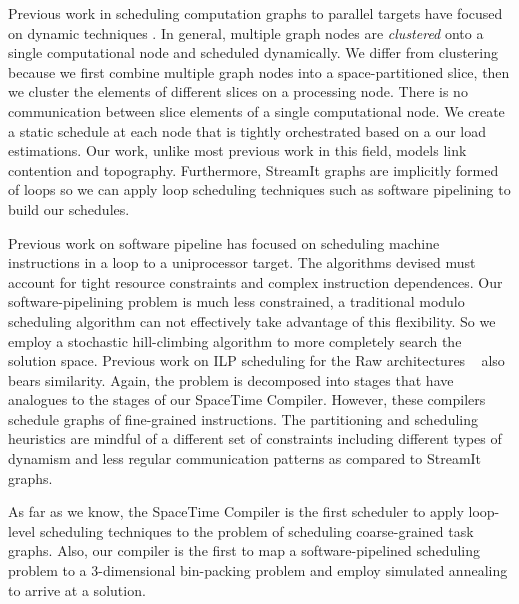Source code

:Previous work in scheduling computation graphs to parallel targets
have focused on dynamic techniques \cite{SDFSched, SDFSched2,
may87communicating, DAGSched}. In general, multiple graph nodes are
{\it clustered} onto a single computational node and scheduled
dynamically.  We differ from clustering because we first combine
multiple graph nodes into a space-partitioned slice, then we cluster
the elements of different slices on a processing node. There is no
communication between slice elements of a single computational node.
We create a static schedule at each node that is tightly orchestrated
based on a our load estimations. Our work, unlike most previous work
in this field, models link contention and topography.  Furthermore,
StreamIt graphs are implicitly formed of loops so we can apply loop
scheduling techniques such as software pipelining to build our
schedules.


Previous work on software pipeline has focused on scheduling machine
instructions in a loop \cite{lam-softpipe, rau-softpipe} to a
uniprocessor target.  The algorithms devised must account for tight
resource constraints and complex instruction dependences.  Our
software-pipelining problem is much less constrained, a traditional
modulo scheduling algorithm can not effectively take advantage of this
flexibility.  So we employ a stochastic hill-climbing algorithm to
more completely search the solution space.  Previous work on ILP
scheduling for the Raw architectures ~\cite{lee98spacetime} also bears
similarity. Again, the problem is decomposed into stages that have
analogues to the stages of our SpaceTime Compiler.  However, these
compilers schedule graphs of fine-grained instructions. The
partitioning and scheduling heuristics are mindful of a different set
of constraints including different types of dynamism and less regular
communication patterns as compared to StreamIt graphs.

As far as we know, the SpaceTime Compiler is the first scheduler to
apply loop-level scheduling techniques to the problem
of scheduling coarse-grained task graphs.  Also, our compiler is the first
to map a software-pipelined scheduling problem to a 3-dimensional
bin-packing problem and employ simulated annealing to arrive at a solution.

%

| Exercise directions |
Please copy out each line of the listing above that contains the string "single".

| Response for this exercise |
{\it clustered} onto a single computational node and scheduled
communication between slice elements of a single computational node.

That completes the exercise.